WORK TO COMPLETE:
Tell how many lines in the following entries include the word "created", giving the figure alone.

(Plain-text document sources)
▬▬▬▬▬▬▬▬▬▬

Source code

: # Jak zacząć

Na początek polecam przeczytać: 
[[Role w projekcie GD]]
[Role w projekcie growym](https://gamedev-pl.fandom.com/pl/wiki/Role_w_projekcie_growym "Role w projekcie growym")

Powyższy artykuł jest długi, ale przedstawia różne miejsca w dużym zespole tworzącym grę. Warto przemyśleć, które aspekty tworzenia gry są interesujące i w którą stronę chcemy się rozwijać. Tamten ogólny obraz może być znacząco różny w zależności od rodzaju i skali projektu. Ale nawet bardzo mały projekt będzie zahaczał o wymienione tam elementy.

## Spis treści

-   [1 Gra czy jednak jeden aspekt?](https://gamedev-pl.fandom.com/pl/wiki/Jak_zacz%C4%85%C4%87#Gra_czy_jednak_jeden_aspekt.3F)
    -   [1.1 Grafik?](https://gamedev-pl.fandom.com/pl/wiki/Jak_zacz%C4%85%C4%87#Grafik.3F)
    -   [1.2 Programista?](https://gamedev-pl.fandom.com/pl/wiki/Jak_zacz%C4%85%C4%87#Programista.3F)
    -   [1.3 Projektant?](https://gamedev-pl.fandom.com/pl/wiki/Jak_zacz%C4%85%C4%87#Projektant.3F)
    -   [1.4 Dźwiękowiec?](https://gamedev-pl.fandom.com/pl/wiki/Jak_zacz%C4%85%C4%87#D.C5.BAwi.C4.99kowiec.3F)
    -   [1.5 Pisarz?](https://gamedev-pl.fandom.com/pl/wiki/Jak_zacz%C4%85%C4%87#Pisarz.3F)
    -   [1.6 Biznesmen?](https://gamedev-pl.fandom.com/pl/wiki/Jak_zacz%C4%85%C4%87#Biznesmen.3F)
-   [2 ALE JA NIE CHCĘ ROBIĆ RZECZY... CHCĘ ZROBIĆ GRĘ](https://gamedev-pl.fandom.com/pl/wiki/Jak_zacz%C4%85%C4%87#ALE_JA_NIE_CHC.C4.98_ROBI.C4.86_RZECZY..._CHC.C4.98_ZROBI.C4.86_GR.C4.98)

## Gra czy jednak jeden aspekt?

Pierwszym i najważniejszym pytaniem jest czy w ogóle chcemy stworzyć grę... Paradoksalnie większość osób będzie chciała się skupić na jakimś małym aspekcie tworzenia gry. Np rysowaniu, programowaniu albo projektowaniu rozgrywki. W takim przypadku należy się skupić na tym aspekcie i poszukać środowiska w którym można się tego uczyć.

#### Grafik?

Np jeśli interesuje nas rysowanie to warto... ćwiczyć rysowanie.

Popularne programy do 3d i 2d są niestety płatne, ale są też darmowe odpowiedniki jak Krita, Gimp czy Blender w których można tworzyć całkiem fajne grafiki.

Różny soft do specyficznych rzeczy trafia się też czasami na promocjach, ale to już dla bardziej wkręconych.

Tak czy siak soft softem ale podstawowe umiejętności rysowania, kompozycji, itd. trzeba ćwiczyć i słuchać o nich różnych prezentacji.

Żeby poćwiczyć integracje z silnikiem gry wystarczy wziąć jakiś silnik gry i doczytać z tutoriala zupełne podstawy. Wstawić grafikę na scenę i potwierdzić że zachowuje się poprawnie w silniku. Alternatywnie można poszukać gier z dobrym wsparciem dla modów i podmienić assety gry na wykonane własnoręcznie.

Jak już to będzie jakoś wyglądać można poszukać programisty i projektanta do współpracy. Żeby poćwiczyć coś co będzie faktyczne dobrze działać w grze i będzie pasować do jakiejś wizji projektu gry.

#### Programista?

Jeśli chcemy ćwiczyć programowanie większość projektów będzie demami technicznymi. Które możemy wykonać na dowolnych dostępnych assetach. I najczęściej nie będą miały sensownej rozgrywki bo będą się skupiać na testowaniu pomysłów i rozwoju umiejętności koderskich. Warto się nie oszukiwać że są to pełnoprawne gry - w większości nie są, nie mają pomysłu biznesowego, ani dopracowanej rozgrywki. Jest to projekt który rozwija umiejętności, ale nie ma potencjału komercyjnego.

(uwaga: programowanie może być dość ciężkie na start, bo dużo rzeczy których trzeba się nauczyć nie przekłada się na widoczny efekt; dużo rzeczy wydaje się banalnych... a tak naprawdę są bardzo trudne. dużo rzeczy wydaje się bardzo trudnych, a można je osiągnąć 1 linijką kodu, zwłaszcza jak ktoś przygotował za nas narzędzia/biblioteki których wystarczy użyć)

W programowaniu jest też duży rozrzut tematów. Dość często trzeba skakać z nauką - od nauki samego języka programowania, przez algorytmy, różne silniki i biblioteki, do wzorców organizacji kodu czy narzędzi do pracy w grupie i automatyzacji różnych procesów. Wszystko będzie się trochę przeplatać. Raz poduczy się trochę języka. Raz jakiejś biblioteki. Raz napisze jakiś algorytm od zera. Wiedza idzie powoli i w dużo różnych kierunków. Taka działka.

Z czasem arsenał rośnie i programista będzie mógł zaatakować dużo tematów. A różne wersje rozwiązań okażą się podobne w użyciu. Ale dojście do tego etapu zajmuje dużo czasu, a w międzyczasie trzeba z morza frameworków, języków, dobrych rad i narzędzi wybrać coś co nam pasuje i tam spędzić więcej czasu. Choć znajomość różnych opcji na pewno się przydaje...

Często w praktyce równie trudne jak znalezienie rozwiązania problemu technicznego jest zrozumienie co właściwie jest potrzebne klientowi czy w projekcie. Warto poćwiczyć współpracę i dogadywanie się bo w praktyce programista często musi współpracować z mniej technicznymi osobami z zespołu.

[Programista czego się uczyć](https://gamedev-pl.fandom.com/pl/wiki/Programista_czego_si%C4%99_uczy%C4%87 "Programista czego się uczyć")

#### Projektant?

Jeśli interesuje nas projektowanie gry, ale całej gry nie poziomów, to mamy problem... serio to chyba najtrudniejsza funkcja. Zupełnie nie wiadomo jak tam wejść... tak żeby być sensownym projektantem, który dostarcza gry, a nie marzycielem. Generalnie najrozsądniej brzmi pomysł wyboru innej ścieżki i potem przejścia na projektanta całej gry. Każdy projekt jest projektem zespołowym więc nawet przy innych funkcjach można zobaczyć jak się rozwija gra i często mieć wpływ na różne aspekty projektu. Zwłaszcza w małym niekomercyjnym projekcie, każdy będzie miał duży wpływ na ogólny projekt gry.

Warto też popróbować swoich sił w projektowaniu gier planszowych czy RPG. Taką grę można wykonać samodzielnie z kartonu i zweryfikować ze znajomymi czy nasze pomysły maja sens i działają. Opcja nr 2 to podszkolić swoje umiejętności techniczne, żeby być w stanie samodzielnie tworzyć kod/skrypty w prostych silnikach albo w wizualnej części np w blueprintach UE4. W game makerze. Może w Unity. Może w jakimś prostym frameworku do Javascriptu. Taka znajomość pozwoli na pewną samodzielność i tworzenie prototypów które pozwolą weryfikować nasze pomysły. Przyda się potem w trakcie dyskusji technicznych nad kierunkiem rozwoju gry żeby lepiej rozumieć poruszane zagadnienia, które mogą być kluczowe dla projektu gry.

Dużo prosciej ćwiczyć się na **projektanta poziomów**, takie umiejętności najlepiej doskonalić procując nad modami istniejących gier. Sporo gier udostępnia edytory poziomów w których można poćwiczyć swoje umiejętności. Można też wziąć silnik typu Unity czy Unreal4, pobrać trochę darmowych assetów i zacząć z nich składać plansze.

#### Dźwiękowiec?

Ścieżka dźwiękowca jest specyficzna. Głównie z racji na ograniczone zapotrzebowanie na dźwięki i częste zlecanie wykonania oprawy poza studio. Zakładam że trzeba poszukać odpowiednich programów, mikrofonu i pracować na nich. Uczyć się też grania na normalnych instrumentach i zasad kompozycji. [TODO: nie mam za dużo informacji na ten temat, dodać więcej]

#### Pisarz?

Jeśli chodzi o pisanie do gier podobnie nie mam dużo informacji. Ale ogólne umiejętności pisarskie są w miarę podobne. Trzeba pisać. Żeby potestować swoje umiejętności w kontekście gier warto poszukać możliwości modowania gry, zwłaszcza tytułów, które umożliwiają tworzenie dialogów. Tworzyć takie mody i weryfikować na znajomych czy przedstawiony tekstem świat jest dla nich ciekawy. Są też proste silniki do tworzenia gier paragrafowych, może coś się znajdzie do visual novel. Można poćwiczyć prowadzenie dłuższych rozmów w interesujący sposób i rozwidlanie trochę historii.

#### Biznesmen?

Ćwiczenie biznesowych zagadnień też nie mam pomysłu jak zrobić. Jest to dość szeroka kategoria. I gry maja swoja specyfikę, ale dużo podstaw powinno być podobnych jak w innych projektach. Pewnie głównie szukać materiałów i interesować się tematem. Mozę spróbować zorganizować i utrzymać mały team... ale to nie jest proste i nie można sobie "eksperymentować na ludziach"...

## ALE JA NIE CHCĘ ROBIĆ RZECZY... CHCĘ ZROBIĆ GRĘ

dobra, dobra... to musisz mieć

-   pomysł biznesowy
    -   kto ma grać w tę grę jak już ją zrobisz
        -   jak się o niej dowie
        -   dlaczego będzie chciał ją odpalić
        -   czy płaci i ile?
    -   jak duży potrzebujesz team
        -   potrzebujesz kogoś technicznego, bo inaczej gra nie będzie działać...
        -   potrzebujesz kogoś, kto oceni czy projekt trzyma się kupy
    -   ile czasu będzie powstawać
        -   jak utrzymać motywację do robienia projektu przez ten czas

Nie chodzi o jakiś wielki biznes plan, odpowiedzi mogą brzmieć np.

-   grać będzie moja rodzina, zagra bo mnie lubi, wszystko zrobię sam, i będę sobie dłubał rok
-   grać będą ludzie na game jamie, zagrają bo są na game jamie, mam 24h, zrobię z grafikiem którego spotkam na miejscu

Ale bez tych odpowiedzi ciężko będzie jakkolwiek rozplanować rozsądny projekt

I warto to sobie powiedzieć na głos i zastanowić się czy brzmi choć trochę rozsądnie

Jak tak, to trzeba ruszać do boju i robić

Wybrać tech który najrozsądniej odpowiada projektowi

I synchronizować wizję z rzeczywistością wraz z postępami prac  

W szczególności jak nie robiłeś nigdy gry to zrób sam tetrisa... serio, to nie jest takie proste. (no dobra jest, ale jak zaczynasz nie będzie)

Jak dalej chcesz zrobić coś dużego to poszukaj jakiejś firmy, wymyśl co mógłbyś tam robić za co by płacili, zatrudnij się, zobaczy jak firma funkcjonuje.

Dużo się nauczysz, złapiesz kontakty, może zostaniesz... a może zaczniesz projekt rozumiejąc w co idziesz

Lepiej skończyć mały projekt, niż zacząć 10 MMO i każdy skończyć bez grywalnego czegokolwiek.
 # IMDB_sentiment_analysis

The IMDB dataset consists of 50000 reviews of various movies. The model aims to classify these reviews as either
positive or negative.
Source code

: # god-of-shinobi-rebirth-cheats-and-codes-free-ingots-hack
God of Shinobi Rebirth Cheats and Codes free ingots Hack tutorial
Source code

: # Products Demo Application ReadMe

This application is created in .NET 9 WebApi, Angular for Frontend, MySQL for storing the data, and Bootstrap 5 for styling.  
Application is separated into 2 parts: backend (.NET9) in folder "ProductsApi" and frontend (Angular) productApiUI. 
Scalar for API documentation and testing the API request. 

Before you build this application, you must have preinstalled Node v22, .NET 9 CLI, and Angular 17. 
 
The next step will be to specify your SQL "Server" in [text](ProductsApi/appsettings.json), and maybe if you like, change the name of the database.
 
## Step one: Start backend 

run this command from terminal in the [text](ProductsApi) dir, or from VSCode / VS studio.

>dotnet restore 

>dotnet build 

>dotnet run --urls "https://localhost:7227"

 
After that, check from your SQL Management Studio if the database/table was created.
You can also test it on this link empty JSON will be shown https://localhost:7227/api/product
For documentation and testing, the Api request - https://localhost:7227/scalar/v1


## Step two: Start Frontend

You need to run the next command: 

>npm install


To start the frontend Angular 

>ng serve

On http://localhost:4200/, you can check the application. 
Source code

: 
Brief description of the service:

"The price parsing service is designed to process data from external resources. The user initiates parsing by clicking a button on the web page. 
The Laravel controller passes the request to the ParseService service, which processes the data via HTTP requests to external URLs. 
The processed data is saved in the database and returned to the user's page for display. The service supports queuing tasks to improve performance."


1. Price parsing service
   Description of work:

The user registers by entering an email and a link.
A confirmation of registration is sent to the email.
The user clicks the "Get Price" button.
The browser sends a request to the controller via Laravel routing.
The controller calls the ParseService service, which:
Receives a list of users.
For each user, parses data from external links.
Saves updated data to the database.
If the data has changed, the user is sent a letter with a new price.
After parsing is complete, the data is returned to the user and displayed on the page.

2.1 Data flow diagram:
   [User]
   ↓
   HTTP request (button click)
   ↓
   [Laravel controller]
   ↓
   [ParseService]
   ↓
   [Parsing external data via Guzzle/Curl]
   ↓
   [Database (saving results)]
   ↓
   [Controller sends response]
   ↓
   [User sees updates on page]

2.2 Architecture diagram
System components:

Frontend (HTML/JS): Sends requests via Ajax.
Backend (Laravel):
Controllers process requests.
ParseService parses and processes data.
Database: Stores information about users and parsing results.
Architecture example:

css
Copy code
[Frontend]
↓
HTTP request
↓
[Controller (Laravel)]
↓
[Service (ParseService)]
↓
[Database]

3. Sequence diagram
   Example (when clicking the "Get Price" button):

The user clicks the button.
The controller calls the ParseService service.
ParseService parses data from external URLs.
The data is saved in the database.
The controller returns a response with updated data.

▬▬▬▬▬▬▬▬▬▬

FINISHED EXERCISE:
2